- **Task instructions**:
Find the line in the entries below that contains "7. Logowanie użytkownika". Repeat it exactly, and every line after it through the line that contains "- Implementacja testów BDD".

- **Dataset extract**:

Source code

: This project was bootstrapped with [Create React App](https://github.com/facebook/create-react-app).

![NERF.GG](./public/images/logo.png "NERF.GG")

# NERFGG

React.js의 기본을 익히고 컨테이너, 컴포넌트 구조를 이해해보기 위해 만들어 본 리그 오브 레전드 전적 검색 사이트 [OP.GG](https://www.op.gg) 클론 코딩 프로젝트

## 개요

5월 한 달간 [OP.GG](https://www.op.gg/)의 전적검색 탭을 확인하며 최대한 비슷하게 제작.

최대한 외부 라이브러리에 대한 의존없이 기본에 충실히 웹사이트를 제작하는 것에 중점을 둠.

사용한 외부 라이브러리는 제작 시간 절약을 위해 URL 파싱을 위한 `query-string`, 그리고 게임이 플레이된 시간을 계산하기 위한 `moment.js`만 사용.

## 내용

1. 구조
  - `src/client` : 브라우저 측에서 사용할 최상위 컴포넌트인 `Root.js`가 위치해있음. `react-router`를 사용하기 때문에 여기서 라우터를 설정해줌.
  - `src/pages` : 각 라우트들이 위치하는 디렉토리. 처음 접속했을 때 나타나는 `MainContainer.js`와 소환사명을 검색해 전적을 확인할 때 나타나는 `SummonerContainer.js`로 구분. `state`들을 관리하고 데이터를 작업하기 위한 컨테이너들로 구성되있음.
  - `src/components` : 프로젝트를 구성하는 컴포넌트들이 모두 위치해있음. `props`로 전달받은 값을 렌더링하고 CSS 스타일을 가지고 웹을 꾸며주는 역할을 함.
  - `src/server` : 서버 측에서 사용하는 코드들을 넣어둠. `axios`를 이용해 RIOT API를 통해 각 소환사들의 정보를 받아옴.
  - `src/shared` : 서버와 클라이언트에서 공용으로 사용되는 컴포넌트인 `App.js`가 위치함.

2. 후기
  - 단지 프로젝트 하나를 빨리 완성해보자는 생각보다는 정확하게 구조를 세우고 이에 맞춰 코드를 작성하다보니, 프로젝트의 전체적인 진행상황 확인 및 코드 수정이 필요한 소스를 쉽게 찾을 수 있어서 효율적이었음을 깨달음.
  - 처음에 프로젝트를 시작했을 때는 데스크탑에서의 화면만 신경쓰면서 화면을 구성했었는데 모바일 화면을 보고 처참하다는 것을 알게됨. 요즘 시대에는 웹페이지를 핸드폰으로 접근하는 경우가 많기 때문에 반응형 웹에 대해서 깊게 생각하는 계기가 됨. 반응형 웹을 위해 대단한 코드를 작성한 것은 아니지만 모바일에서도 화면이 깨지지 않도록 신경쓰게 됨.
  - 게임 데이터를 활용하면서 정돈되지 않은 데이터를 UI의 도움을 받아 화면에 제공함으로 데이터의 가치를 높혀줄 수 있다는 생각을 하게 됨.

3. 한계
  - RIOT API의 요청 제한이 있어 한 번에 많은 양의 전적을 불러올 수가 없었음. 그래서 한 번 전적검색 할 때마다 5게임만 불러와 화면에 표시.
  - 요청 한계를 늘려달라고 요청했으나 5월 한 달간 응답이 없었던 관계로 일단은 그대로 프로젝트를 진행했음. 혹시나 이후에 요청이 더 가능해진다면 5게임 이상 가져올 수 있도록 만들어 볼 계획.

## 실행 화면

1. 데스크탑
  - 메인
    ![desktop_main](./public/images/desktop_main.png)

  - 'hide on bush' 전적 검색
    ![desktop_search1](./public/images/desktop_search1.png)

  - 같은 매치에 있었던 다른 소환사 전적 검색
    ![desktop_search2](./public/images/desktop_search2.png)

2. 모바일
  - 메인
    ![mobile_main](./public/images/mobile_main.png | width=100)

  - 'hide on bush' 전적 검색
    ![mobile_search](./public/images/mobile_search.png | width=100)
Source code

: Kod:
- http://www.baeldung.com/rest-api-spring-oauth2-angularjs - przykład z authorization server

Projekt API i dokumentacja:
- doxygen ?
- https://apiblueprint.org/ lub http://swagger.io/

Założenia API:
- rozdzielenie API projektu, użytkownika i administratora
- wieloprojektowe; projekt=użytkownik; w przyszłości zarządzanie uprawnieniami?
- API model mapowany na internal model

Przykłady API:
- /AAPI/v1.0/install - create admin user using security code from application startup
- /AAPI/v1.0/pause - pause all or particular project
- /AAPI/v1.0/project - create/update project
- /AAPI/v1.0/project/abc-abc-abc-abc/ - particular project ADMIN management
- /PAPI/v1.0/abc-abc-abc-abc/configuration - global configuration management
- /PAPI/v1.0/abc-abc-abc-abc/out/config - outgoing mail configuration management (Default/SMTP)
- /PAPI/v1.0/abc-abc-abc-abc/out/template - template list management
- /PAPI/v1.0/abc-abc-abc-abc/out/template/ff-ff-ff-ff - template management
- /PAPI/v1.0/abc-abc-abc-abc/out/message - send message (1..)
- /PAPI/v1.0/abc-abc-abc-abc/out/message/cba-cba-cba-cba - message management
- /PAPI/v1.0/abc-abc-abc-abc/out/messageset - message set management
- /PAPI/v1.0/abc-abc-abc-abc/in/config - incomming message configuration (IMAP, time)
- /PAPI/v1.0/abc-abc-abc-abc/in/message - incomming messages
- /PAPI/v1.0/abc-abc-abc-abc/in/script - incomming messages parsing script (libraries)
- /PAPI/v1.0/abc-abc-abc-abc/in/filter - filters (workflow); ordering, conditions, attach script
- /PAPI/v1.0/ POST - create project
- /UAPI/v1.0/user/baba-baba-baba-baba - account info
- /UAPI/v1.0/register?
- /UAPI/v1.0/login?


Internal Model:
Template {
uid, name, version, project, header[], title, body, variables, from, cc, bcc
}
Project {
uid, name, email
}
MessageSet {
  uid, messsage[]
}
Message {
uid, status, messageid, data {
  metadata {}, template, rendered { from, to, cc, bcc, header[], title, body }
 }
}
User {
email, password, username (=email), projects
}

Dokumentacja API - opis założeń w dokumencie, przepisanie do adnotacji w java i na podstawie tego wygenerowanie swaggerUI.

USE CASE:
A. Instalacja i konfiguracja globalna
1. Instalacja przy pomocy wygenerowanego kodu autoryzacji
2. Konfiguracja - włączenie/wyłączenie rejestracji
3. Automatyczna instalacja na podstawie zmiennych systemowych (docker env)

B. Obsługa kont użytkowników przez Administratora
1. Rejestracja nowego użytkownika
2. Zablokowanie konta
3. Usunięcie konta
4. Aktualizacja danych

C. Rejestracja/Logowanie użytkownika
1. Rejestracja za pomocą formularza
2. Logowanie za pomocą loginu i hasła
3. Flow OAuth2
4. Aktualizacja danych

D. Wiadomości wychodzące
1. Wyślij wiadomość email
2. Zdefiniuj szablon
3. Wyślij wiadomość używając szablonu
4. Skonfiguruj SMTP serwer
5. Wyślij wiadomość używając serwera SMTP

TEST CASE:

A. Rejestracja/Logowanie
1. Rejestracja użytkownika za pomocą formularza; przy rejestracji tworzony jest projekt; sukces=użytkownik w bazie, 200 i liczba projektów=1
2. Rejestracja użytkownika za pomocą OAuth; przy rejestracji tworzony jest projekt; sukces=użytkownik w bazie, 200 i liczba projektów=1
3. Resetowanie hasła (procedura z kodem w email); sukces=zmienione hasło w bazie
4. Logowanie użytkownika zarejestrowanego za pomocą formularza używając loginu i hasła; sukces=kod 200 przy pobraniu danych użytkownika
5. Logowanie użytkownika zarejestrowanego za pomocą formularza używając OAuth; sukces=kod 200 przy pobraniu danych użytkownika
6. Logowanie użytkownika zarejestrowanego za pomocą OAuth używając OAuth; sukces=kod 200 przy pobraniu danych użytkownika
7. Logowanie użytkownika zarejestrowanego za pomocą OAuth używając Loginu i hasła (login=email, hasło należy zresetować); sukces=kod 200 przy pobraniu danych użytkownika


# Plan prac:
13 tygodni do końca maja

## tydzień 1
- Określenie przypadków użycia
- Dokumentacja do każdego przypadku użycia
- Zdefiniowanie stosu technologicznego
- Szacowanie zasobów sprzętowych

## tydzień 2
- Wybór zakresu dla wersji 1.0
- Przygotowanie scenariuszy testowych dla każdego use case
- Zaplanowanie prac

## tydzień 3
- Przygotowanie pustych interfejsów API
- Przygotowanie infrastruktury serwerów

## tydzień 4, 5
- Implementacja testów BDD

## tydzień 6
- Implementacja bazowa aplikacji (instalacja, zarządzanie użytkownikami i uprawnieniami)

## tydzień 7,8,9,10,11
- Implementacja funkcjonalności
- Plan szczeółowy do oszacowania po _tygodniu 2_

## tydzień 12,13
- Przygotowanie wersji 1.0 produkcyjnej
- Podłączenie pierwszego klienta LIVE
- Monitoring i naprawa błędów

- **Written reply**:
7. Logowanie użytkownika zarejestrowanego za pomocą OAuth używając Loginu i hasła (login=email, hasło należy zresetować); sukces=kod 200 przy pobraniu danych użytkownika


# Plan prac:
13 tygodni do końca maja

## tydzień 1
- Określenie przypadków użycia
- Dokumentacja do każdego przypadku użycia
- Zdefiniowanie stosu technologicznego
- Szacowanie zasobów sprzętowych

## tydzień 2
- Wybór zakresu dla wersji 1.0
- Przygotowanie scenariuszy testowych dla każdego use case
- Zaplanowanie prac

## tydzień 3
- Przygotowanie pustych interfejsów API
- Przygotowanie infrastruktury serwerów

## tydzień 4, 5
- Implementacja testów BDD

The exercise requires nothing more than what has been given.